▸ **Goal of the exercise**:
State how many lines in the listing below include the word "clienttype". Give nothing but the number.

··· Available data

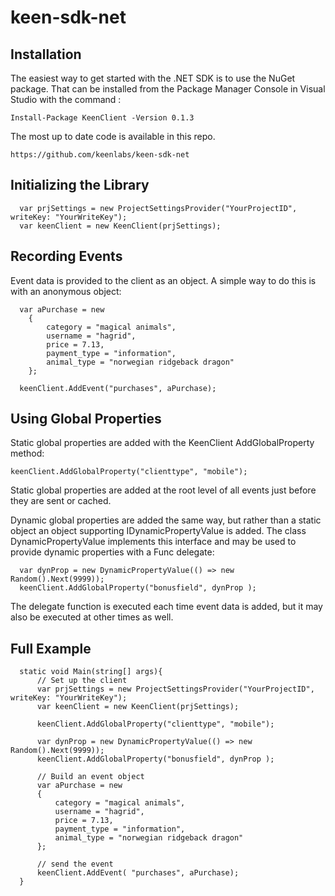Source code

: keen-sdk-net
============

Installation
------------

The easiest way to get started with the .NET SDK is to use the NuGet package. That can be installed from the Package Manager Console in Visual Studio with the command :

  `Install-Package KeenClient -Version 0.1.3`

The most up to date code is available in this repo.

  `https://github.com/keenlabs/keen-sdk-net`

Initializing the Library
------------------------

```
  var prjSettings = new ProjectSettingsProvider("YourProjectID", writeKey: "YourWriteKey");
  var keenClient = new KeenClient(prjSettings);
```

Recording Events
----------------

Event data is provided to the client as an object. A simple way to do this is with an anonymous object:

```
  var aPurchase = new
    {
        category = "magical animals",
        username = "hagrid",
        price = 7.13,
        payment_type = "information",
        animal_type = "norwegian ridgeback dragon"
    };
    
  keenClient.AddEvent("purchases", aPurchase);
```

Using Global Properties
-----------------------

Static global properties are added with the KeenClient AddGlobalProperty method:

  `keenClient.AddGlobalProperty("clienttype", "mobile");`

Static global properties are added at the root level of all events just before they are sent or cached.

Dynamic global properties are added the same way, but rather than a static object an object supporting IDynamicPropertyValue is added. The class DynamicPropertyValue implements this interface and may be used to provide dynamic properties with a Func<object> delegate:

```
  var dynProp = new DynamicPropertyValue(() => new Random().Next(9999));
  keenClient.AddGlobalProperty("bonusfield", dynProp );
```

The delegate function is executed each time event data is added, but it may also be executed at other times as well.

Full Example
------------

```
  static void Main(string[] args){
      // Set up the client
      var prjSettings = new ProjectSettingsProvider("YourProjectID", writeKey: "YourWriteKey");
      var keenClient = new KeenClient(prjSettings);

      keenClient.AddGlobalProperty("clienttype", "mobile");

      var dynProp = new DynamicPropertyValue(() => new Random().Next(9999));
      keenClient.AddGlobalProperty("bonusfield", dynProp );

      // Build an event object
      var aPurchase = new
      {
          category = "magical animals",
          username = "hagrid",
          price = 7.13,
          payment_type = "information",
          animal_type = "norwegian ridgeback dragon"
      };

      // send the event
      keenClient.AddEvent( "purchases", aPurchase);
  }
```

······

▸ **Answer section**:
2